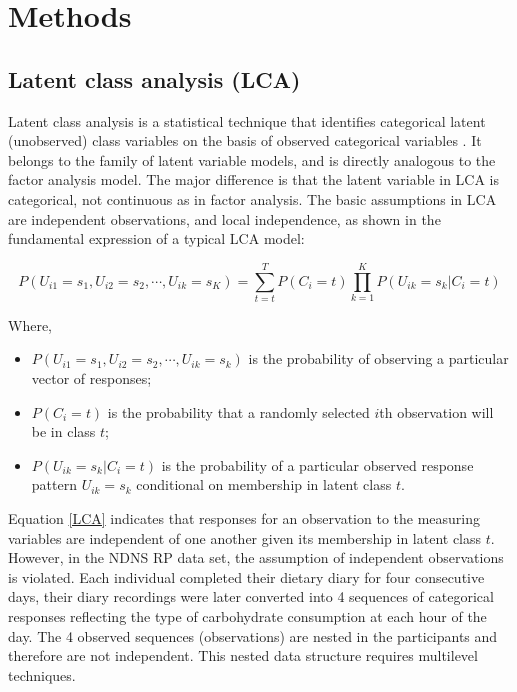 
\chapter{Methods} %

\label{Chapter 2} %


\section{Latent class analysis (LCA)}\vspace{-0.3cm}

Latent class analysis is a statistical technique that identifies categorical latent (unobserved) class variables on the basis of observed categorical variables \parencite{collins2010latent}. It belongs to the family of latent variable models, and is directly analogous to the factor analysis model. The major difference is that the latent variable in LCA is categorical, not continuous as in factor analysis. The basic assumptions in LCA are independent observations, and local independence, as shown in the fundamental expression of a typical LCA model: \vspace{-0.8cm}

\begin{equation}
P(U_{i1} = s_1, U_{i2} = s_2, \cdots, U_{ik} = s_K) = \sum_{t=t}^{T}P(C_i = t)\prod_{k = 1}^{K}P(U_{ik} = s_k | C_i = t)
\label{LCA}
\end{equation}\vspace{-0.7cm}

Where, 

\begin{itemize}
	\item $P(U_{i1} = s_1, U_{i2} = s_2, \cdots, U_{ik} = s_k)$ is the probability of observing a particular vector of responses;
	\item $P(C_i = t)$ is the probability that a randomly selected $i$th observation will be in class $t$;
	\item $P(U_{ik} = s_k | C_i = t)$ is the probability of a particular observed response pattern $U_{ik} = s_k$ conditional on membership in latent class $t$.
\end{itemize}


Equation \ref{LCA} indicates that responses for an observation to the measuring variables are independent of one another given its membership in latent class $t$. However, in the NDNS RP data set, the assumption of independent observations is violated. Each individual completed their dietary diary for four consecutive days, their diary recordings were later converted into 4 sequences of categorical responses reflecting the type of carbohydrate consumption at each hour of the day. The 4 observed sequences (observations) are nested in the participants and therefore are not independent. This nested data structure requires multilevel techniques. 
\vspace{-0.3cm}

= = = = = = =

* Try it *
Each line of the material above that contains the word "observed" counts once; report the total and nothing else.

* Solution for this problem *
3